Von dieser Müdigkeit spürt man in „Big Spender“ übrigens rein gar nichts. Wach und energiegeladen präsentiert die Truppe die bissige Parodie von Autorin Corina Rues-Benz auf die Abgründe des Reality-TV. Immer kreist das Stück um die Frage: „Wer gewinnt das Herz des ,Big Spenders’?“ Um Liebe geht es dabei aber trotzdem nicht. Denn zu gewinnen gibt es bei der Unterhaltungs-Gameshow „Big Spender“, ja, ganz richtig, ein Spender-Herz. Dabei gehen die Schauspieler – die Ergänzung „Schüler“ darf man hier ganz getrost weglassen – derart in ihren Rollen als moralisch fragwürdiger Ärztin, schelmischem Moderator und verzweifeltem Angehörigen auf, das ein regelrechter Sog entsteht: Mit Licht und Bühnenbild, die ihr übriges tun, vergisst man bisweilen, dass man überhaupt Zuschauer eines Theaterstücks ist.
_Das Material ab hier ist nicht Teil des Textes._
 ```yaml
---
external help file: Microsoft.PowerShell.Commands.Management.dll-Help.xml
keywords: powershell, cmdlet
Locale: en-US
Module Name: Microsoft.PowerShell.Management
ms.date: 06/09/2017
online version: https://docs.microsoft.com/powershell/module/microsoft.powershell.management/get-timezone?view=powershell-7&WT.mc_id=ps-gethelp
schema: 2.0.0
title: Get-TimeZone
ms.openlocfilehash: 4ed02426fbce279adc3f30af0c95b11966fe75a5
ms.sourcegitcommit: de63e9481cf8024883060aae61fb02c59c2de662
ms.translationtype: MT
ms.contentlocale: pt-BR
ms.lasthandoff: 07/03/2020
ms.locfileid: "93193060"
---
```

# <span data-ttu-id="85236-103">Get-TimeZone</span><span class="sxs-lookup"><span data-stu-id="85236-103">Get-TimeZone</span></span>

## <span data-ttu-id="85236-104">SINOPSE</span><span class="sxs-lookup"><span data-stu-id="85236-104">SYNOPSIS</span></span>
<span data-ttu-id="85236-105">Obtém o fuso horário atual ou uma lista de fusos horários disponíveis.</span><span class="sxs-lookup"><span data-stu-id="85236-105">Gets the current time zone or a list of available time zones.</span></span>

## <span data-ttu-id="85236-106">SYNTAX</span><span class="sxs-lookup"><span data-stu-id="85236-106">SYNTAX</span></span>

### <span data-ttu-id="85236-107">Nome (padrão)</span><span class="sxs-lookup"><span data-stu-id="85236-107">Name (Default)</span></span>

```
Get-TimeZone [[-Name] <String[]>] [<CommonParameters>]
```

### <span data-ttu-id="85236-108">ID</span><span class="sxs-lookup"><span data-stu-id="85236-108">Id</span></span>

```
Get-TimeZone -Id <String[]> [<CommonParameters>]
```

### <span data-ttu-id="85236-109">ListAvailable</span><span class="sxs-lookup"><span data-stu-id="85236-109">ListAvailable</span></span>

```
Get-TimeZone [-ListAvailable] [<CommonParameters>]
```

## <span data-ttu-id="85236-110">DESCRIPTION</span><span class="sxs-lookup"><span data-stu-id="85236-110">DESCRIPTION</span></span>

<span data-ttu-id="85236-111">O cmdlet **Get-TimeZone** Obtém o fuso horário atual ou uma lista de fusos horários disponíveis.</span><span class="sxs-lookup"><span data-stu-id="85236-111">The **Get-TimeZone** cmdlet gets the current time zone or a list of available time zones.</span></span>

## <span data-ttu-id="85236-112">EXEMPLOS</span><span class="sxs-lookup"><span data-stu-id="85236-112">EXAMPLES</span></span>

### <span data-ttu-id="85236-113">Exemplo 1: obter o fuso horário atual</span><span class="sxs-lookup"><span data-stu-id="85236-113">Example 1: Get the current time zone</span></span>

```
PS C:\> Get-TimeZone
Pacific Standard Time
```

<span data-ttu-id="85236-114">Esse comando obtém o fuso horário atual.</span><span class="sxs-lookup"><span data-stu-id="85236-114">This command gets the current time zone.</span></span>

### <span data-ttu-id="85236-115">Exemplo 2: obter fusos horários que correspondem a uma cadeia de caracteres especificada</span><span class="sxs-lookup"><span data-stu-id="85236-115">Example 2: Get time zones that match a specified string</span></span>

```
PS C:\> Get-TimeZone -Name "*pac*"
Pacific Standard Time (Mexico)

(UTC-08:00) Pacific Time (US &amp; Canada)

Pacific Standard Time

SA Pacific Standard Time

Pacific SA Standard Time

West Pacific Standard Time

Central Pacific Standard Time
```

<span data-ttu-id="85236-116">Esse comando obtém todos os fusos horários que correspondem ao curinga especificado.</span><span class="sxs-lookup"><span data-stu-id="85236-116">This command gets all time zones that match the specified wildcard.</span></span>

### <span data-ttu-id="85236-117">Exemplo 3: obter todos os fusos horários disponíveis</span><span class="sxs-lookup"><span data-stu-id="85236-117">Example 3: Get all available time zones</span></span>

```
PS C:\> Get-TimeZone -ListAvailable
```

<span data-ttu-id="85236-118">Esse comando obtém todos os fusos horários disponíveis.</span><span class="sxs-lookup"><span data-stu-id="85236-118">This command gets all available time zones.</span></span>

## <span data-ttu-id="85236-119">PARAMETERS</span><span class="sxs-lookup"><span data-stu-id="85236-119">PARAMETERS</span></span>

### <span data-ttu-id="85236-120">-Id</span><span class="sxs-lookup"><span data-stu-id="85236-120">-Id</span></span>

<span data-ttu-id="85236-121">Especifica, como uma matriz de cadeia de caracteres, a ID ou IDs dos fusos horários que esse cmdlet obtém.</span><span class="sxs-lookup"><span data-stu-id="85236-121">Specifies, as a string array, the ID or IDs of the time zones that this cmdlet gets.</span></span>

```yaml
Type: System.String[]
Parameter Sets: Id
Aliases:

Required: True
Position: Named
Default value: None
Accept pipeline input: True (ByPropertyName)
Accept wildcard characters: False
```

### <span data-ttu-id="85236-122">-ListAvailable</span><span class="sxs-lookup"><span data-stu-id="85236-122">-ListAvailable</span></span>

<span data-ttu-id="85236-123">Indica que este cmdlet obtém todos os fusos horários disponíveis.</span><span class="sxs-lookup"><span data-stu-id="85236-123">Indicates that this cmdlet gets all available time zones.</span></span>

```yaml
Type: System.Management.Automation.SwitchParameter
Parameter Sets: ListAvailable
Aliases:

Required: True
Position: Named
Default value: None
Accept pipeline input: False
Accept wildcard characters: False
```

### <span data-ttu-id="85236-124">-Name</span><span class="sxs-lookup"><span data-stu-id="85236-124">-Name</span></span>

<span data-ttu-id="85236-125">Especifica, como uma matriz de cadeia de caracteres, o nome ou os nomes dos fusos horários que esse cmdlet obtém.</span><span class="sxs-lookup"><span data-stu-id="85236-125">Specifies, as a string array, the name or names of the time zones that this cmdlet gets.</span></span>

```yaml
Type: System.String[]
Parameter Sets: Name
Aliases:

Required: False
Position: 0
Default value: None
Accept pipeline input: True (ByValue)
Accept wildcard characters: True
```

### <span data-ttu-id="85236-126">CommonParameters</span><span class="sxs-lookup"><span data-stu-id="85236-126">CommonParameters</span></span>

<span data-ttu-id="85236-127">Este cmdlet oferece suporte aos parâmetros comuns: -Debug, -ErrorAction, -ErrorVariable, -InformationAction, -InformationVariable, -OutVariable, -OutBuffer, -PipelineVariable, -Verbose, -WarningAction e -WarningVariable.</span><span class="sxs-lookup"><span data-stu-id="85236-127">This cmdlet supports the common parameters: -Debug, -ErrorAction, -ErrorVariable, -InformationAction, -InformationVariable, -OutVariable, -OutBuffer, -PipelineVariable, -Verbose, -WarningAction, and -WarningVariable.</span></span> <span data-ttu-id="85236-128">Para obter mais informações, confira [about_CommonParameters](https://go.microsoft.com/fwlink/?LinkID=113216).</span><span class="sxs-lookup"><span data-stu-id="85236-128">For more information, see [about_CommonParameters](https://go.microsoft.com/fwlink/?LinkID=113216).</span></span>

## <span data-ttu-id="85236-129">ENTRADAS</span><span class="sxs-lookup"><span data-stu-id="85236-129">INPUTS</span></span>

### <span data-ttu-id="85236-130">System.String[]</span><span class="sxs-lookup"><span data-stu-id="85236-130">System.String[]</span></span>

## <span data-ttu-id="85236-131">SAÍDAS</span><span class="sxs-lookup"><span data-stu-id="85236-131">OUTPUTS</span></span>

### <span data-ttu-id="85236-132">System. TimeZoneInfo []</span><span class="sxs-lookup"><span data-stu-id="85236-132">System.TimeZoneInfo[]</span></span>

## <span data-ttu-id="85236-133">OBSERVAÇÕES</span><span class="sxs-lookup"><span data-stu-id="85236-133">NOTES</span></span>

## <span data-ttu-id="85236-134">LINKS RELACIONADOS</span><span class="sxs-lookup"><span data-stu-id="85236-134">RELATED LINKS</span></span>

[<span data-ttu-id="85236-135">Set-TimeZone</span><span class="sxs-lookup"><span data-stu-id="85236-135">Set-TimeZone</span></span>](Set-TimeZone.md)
Viel eher wähnt man sich vor dem heimischen Fernseher, die Grenzen zwischen Realität und Fiktion brechen auf. Qualitäts-Theater, wie man es von „acting and arts“ gewohnt ist.

Dennoch: „Wir haben alle etwas geblockt, um das über die Bühne zu bringen“, sagt Lamy, „und das seit Monaten.“ Sie ergänzt: „Wir brauchen jetzt mal irgendetwas anderes, als ‚Big Spender’. Das heißt aber nicht, das wir nicht stolz sind.“ Und das kann die Truppe, angesichts solch einer gelungenen Inszenierungen in diesen chaotischen Zeiten auch guten Gewissens sein.